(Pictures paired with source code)
^^^^^^^^
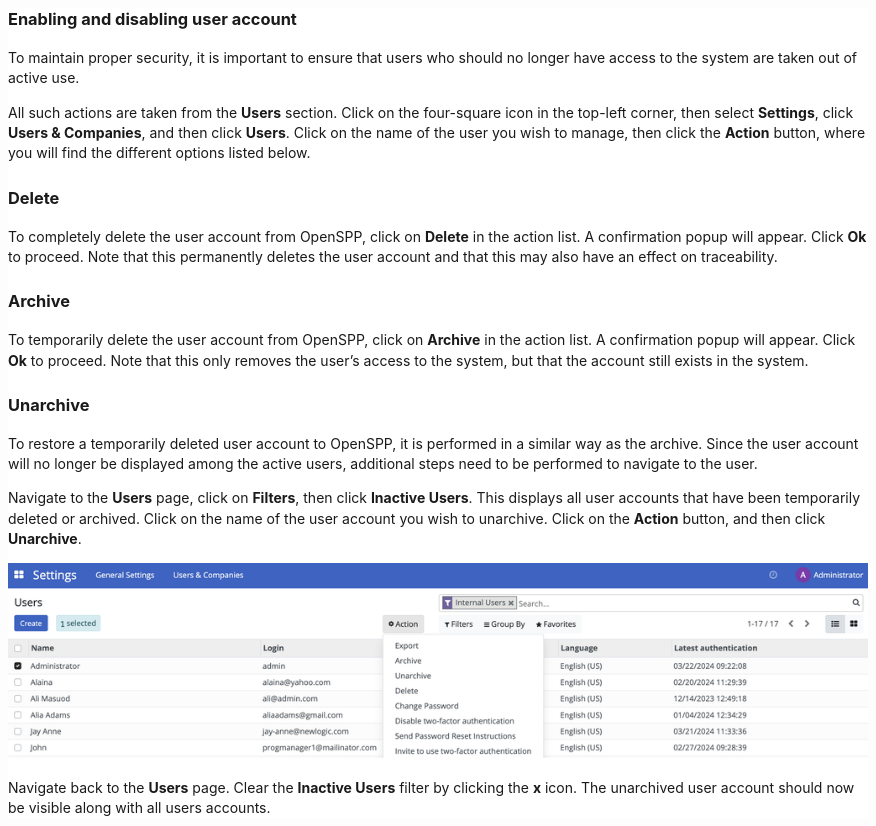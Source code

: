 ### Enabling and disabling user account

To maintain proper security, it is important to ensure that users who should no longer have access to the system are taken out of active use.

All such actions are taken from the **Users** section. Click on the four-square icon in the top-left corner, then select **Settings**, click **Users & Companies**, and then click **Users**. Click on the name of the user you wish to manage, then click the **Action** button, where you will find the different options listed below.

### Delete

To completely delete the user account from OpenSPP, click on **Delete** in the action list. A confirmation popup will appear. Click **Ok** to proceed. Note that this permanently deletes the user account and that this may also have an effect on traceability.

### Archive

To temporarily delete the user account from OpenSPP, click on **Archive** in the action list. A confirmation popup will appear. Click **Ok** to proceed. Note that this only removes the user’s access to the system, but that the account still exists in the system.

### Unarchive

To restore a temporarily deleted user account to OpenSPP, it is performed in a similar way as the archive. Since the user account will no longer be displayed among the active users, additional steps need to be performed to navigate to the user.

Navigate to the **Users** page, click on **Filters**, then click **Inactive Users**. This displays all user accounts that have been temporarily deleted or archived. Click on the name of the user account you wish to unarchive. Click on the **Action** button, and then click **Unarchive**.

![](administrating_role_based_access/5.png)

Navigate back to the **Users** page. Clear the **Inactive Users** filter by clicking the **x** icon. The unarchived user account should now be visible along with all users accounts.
^^^^^^^^
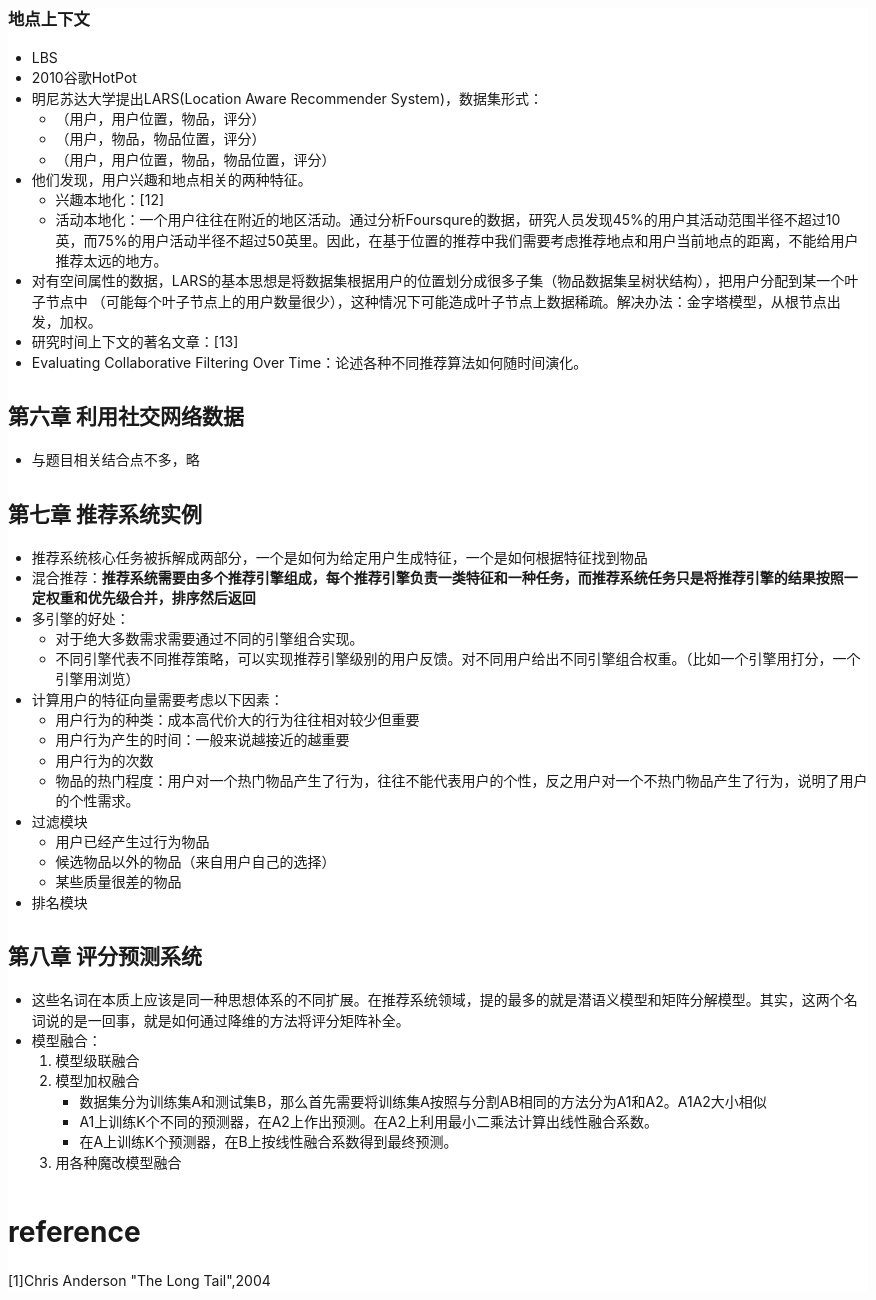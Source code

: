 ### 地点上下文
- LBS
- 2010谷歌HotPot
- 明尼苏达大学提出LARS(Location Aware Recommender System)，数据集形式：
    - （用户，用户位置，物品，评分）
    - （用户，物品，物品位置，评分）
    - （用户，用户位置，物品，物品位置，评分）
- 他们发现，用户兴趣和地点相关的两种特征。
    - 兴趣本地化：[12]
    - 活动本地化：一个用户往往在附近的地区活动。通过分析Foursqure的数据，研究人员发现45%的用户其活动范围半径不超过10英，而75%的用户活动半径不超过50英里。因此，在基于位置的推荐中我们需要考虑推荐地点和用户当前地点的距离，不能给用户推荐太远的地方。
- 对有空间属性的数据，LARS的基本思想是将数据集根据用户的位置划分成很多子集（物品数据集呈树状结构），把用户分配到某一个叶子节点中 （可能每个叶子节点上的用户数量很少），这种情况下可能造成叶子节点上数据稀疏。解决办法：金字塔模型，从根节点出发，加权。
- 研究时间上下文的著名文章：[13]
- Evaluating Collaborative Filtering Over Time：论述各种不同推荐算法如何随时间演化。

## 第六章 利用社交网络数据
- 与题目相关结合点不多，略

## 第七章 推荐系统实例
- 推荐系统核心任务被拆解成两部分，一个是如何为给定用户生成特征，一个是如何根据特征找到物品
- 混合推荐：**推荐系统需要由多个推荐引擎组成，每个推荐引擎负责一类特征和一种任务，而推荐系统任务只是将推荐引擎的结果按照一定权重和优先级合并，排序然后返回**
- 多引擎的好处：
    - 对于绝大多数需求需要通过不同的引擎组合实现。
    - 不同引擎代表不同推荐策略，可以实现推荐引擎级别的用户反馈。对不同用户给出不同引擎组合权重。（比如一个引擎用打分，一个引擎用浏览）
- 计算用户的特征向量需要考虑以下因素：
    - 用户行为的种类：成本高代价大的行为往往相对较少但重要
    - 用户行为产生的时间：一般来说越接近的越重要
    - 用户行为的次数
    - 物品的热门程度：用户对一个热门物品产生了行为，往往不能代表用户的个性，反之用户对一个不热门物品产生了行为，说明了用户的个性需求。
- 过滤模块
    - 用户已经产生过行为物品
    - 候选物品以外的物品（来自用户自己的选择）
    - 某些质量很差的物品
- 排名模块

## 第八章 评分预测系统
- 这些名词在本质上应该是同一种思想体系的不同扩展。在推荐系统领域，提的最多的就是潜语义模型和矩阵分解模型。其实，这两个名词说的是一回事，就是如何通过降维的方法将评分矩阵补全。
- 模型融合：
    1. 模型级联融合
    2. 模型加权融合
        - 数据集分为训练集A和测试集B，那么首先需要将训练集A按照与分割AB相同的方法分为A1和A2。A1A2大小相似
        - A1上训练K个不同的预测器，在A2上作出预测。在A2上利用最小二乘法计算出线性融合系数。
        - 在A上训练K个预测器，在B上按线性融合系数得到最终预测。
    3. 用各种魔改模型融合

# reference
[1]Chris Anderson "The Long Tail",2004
^^^^^^^^
#### [Your instructions]
Return every line holding the word "proceed" from the records.

#### [Reply]
To completely delete the user account from OpenSPP, click on **Delete** in the action list. A confirmation popup will appear. Click **Ok** to proceed. Note that this permanently deletes the user account and that this may also have an effect on traceability.
To temporarily delete the user account from OpenSPP, click on **Archive** in the action list. A confirmation popup will appear. Click **Ok** to proceed. Note that this only removes the user’s access to the system, but that the account still exists in the system.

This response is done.